The Venezuelan government “has only brought hunger, misery and destruction to the country” as a “failed state” — admitted a Venezuelan Supreme Court justice and longtime government loyalist who is now making headlines by his shocking and unprecedented defection to the United States. “I’ve decided to leave Venezuela to disavow the government of Nicolas Maduro,” the former powerful judge, Christian Zerpa, told reporters. “I believe Maduro does not deserve a second chance because the election he supposedly won was not free and competitive.”
Considering such a powerful and high level former regime loyalist has just safely fled to Florida with his family, could gaping fissures now surface within the Caracas government and begin to grow, resulting in more defections to come?
Zerpa told reporters while speaking from Florida on Sunday that he could no longer stomach Venezuela's highest court being a mere appendage of Maduro's ruling inner circle, complaining that since 2015 only handpicked insider loyalists were appointed to the bench. As Maduro is set to enter his second, six-year term in an oath of office ceremony on Thursday, Zerpa cited that "he didn’t want to play a role legitimizing Maduro’s rule when the Supreme Court swears him in," according to the AP.
“We are in the presence of an autocracy that has condemned to death any opposition to this particular vision of power,” Zerpa told a Miami-based news broadcast. Western leaders and international rights organizations have condemned the latest presidential election, noting important opposition leaders and parties were banned, or in some cases boycotted the election knowing they would be pressured or forced out.

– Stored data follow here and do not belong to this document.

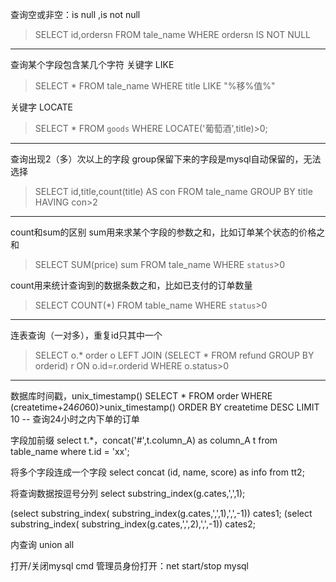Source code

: 查询空或非空：is null ,is not null
> SELECT id,ordersn FROM tale_name WHERE ordersn IS NOT NULL

------------
查询某个字段包含某几个字符
关键字 LIKE
> SELECT * FROM tale_name WHERE title LIKE "%移%值%"

关键字 LOCATE
> SELECT * FROM `goods` WHERE LOCATE('葡萄酒',title)>0;

------------
查询出现2（多）次以上的字段
group保留下来的字段是mysql自动保留的，无法选择
> SELECT id,title,count(title) AS con FROM tale_name GROUP BY title HAVING con>2

------------
count和sum的区别
sum用来求某个字段的参数之和，比如订单某个状态的价格之和
> SELECT SUM(price) sum  FROM tale_name WHERE `status`>0

count用来统计查询到的数据条数之和，比如已支付的订单数量
> SELECT COUNT(*) FROM table_name WHERE `status`>0

------------
连表查询（一对多），重复id只其中一个
> SELECT o.* order o LEFT JOIN (SELECT * FROM refund GROUP BY orderid) r ON o.id=r.orderid WHERE o.status>0 

------------
数据库时间戳，unix_timestamp()
SELECT * FROM order WHERE (createtime+24*60*60)>unix_timestamp() ORDER BY createtime DESC LIMIT 10 -- 查询24小时之内下单的订单

字段加前缀
select t.*，concat('#',t.column_A) as column_A t from table_name where t.id = 'xx';

将多个字段连成一个字段
select concat (id, name, score) as info from tt2;

将查询数据按逗号分列
select substring_index(g.cates,',',1);

(select substring_index( substring_index(g.cates,',',1),',',-1)) cates1;
(select substring_index( substring_index(g.cates,',',2),',',-1)) cates2;

内查询 union all

打开/关闭mysql
cmd 管理员身份打开：net start/stop mysql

Zerpa's defection has been confirmed by Venezuelan officials and official media , which have started an apparent smear campaign claiming the supreme court justice was facing multiple sexual harassment charges by women he worked with. He now says he's ready to work with US investigators into corruption and human rights inquiries in Venezuela, even after being under sanction by Canada, but not yet by the United States.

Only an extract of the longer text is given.